Task description:
How many of the lines below hold the string "while"? Say only the number.

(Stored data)
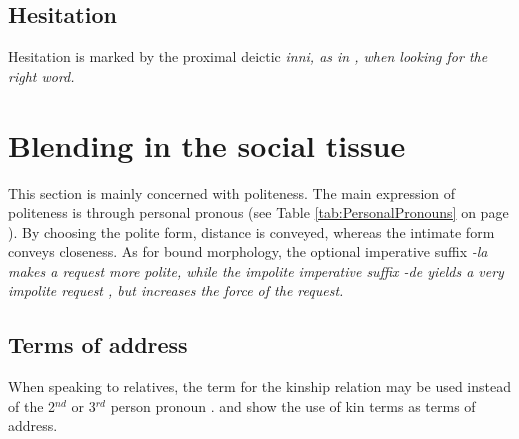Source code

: 

\subsection{Hesitation}
Hesitation is marked by the proximal deictic \em inni\em, as in , when looking for the right word.




\section{Blending in the social tissue}\label{sec:pragm:Blendinginthesocialtissue}
This section is mainly concerned with politeness. The main expression of politeness is through personal pronous (see Table \ref{tab:PersonalPronouns} on page \pageref{tab:PersonalPronouns}). By choosing the polite form, distance is conveyed, whereas the intimate form conveys closeness. As for bound morphology, the optional imperative suffix \em -la \em  {} makes a request more polite, while the impolite imperative suffix \em -de \em {} yields a very impolite request , but increases the force of the request.

\subsection{Terms of address}
When speaking to  relatives, the term for the kinship relation may be used instead of the 2$^{nd}$ or 3$^{rd}$ person pronoun \citep[55]{Saldin2001}.   and  show the use of kin terms as terms of address.




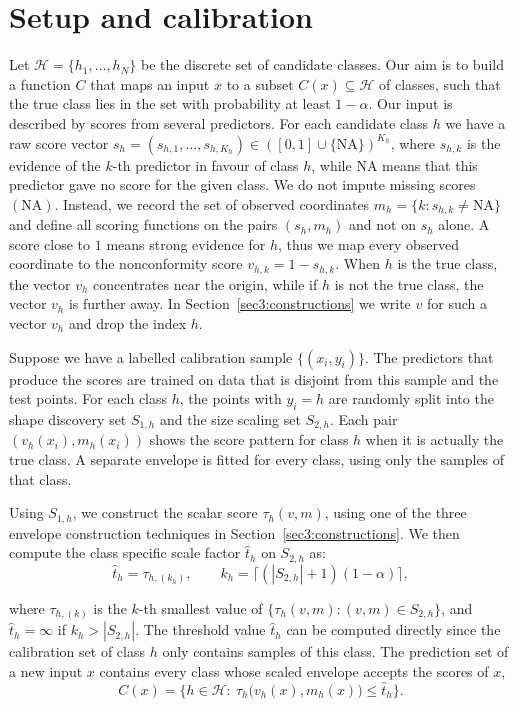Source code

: \section{Setup and calibration}\label{sec:setup}

Let $\mathcal H=\{h_1,\dots,h_N\}$ be the discrete set of candidate classes. Our aim is to build a function $C$ that maps an 
input $x$ to a subset $C(x)\subseteq\mathcal H$ of classes, such that the true class lies in the set with probability at least 
$1-\alpha$. Our input is described by scores from several predictors. For each candidate class $h$ we have a raw score vector 
$s_h=(s_{h,1},\dots,s_{h,K_h})\in([0,1]\cup\{\mathrm{NA}\})^{K_h}$, where $s_{h,k}$ is the evidence of the $k$-th predictor in 
favour of class $h$, while $\mathrm{NA}$ means that this predictor gave no score for the given class. We do not impute missing 
scores $(\mathrm{NA})$. Instead, we record the set of observed coordinates $m_h=\{k:s_{h,k}\neq\mathrm{NA}\}$ and define all 
scoring functions on the pairs $(s_h,m_h)$ and not on $s_h$ alone. A score close to $1$ means strong evidence for $h$, thus we 
map every observed coordinate to the nonconformity score $v_{h,k}=1-s_{h,k}$. When $h$ is the true class, the vector $v_h$ 
concentrates near the origin, while if $h$ is not the true class, the vector $v_h$ is further away. In 
Section~\ref{sec3:constructions} we write $v$ for such a vector $v_h$ and drop the index $h$.

Suppose we have a labelled calibration sample $\{(x_i,y_i)\}$. The predictors that produce the scores are trained on data that 
is disjoint from this sample and the test points. For each class $h$, the points with $y_i=h$ are randomly split into the shape  
discovery set $S_{1,h}$ and the size scaling set $S_{2,h}$. Each pair $(v_h(x_i),m_h(x_i))$ shows the score pattern for class 
$h$ when it is actually the true class. A separate envelope is fitted for every class, using only the samples of that class.

Using $S_{1,h}$, we construct the scalar score $\tau_h(v,m)$, using one of the three envelope construction techniques in 
Section~\ref{sec3:constructions}. We then compute the class specific scale factor $\hat t_h$ on $S_{2,h}$ as:
\begin{equation}\label{eq:qhat}
\hat t_h=\tau_{h,(k_h)},\qquad k_h=\lceil(|S_{2,h}|+1)(1-\alpha)\rceil,
\end{equation}

where $\tau_{h,(k)}$ is the $k$-th smallest value of $\{\tau_h(v,m):(v,m)\in S_{2,h}\}$, and $\hat t_h=\infty$ if 
$k_h>|S_{2,h}|$. The threshold value $\hat t_h$ can be computed directly since the calibration set of class $h$ only contains 
samples of this class. The prediction set of a new input $x$ contains every class whose scaled envelope accepts the scores of $x$,
\begin{equation}\label{eq:set}
C(x)=\bigl\{h\in\mathcal H:\ \tau_h\bigl(v_h(x),m_h(x)\bigr)\le\hat t_h\bigr\}.
\end{equation}


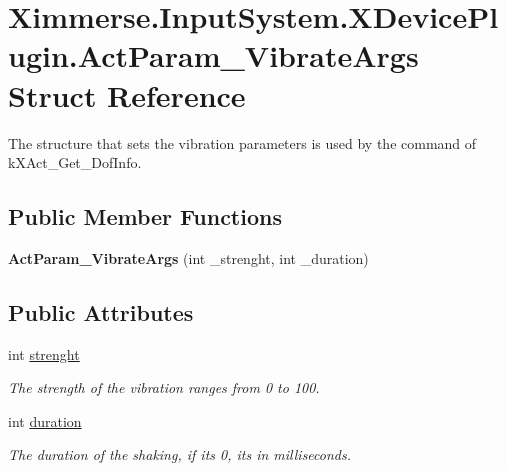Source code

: \hypertarget{struct_ximmerse_1_1_input_system_1_1_x_device_plugin_1_1_act_param___vibrate_args}{}\section{Ximmerse.\+Input\+System.\+X\+Device\+Plugin.\+Act\+Param\+\_\+\+Vibrate\+Args Struct Reference}
\label{struct_ximmerse_1_1_input_system_1_1_x_device_plugin_1_1_act_param___vibrate_args}


The structure that sets the vibration parameters is used by the command of k\+X\+Act\+\_\+\+Get\+\_\+Dof\+Info.  


\subsection*{Public Member Functions}
\begin{DoxyCompactItemize}
\item 
\mbox{\label{struct_ximmerse_1_1_input_system_1_1_x_device_plugin_1_1_act_param___vibrate_args_ae7966ad6b976c8f13cc922bab7dfc0cd}} 
{\bfseries Act\+Param\+\_\+\+Vibrate\+Args} (int \+\_\+strenght, int \+\_\+duration)
\end{DoxyCompactItemize}
\subsection*{Public Attributes}
\begin{DoxyCompactItemize}
\item 
\mbox{\label{struct_ximmerse_1_1_input_system_1_1_x_device_plugin_1_1_act_param___vibrate_args_a6afbd60a2ba126c084c3eb4953b07bf0}} 
int \mbox{\hyperlink{struct_ximmerse_1_1_input_system_1_1_x_device_plugin_1_1_act_param___vibrate_args_a6afbd60a2ba126c084c3eb4953b07bf0}{strenght}}
\begin{DoxyCompactList}\small\item\em The strength of the vibration ranges from 0 to 100. \end{DoxyCompactList}\item 
\mbox{\label{struct_ximmerse_1_1_input_system_1_1_x_device_plugin_1_1_act_param___vibrate_args_ac60e3355c26b9521266a2c193a906de5}} 
int \mbox{\hyperlink{struct_ximmerse_1_1_input_system_1_1_x_device_plugin_1_1_act_param___vibrate_args_ac60e3355c26b9521266a2c193a906de5}{duration}}
\begin{DoxyCompactList}\small\item\em The duration of the shaking, if it\textquotesingle{}s 0, it\textquotesingle{}s in milliseconds. \end{DoxyCompactList}\end{DoxyCompactItemize}



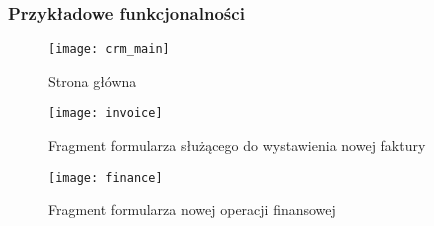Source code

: 		\subsubsection{Przykładowe funkcjonalności}	
					
			\begin{figure}[H]
				\centering
				\texttt{[image: crm\_main]}
				\caption{Strona główna}
			\end{figure}
					
			\begin{figure}[H]
				\centering
				\texttt{[image: invoice]}
				\caption{Fragment formularza służącego do wystawienia nowej faktury}
			\end{figure}
					
			\begin{figure}[H]
				\centering
				\texttt{[image: finance]}
				\caption{Fragment formularza nowej operacji finansowej}
			\end{figure}
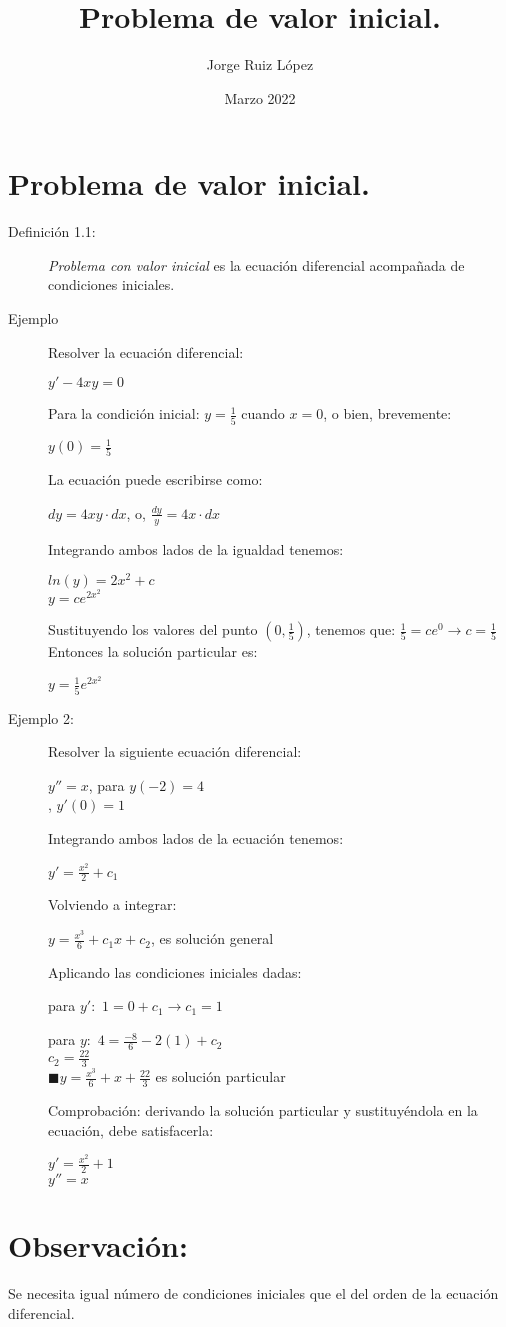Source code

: \documentclass{article}
\title{Problema de valor inicial.}
\author{Jorge Ruiz López}
\affil{Facultad de Ingeniería UNAM}
\date{Marzo 2022}
\begin{document}
\maketitle
\section{Problema de valor inicial.}
\begin{description}
\item[Definición 1.1:]\cite{carmona} \emph{Problema con valor inicial} es la ecuación diferencial acompañada de condiciones iniciales.\\
\item[Ejemplo]
Resolver la ecuación diferencial:
\begin{center}$y'-4xy = 0$\end{center}
Para la condición inicial: $y = \frac{1}{5}$ cuando $x = 0$, o bien, brevemente:
\begin{center}$y(0)=\frac{1}{5} $\end{center}
La ecuación puede escribirse como:
\begin{center}$dy=4xy\cdot dx$,  o, $\frac{dy}{y} = 4x\cdot dx$\end{center}
Integrando ambos lados de la igualdad tenemos:\\
\begin{center}$ln(y) = 2x^2+c$\\$y=ce^{2x^{2}}$ \end{center}
Sustituyendo los valores del punto $(0, \frac{1}{5})$, tenemos que: $\frac{1}{5} = ce^0 \rightarrow c=\frac{1}{5}$\\
Entonces la solución particular es:
\begin{center}$y=\frac{1}{5}e^{2x^2}$\end{center}
\item[Ejemplo 2:]
Resolver la siguiente ecuación diferencial:
\begin{center}$y''= x$, para $y(-2) = 4$\\, $y'(0)=1$\end{center}
Integrando ambos lados de la ecuación tenemos:
\begin{center}$y'=\frac{x^2}{2}+c_1$\end{center}
Volviendo a integrar:
\begin{center}$y=\frac{x^3}{6}+c_1x+c_2$, es solución general\end{center}
Aplicando las condiciones iniciales dadas:
\begin{center}para $y':$ \tab $1=0+c_1 \rightarrow c_1 =1$\end{center}
\begin{center}para $y:$ \tab $4=\frac{-8}{6}-2(1)+c_2$\\$c_2 = \frac{22}{3}$\\$\blacksquare y= \frac{x^3}{6}+x+\frac{22}{3}$ es solución particular\end{center}
Comprobación: derivando la solución particular y sustituyéndola en la ecuación, debe satisfacerla:
\begin{center}$y'= \frac{x^2}{2}+ 1$\\$y''=x$\end{center}

\end{description}
\section{Observación:}Se necesita igual número de condiciones iniciales que el del orden de la ecuación diferencial.
\printbibliography
\end{document}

Response area:
3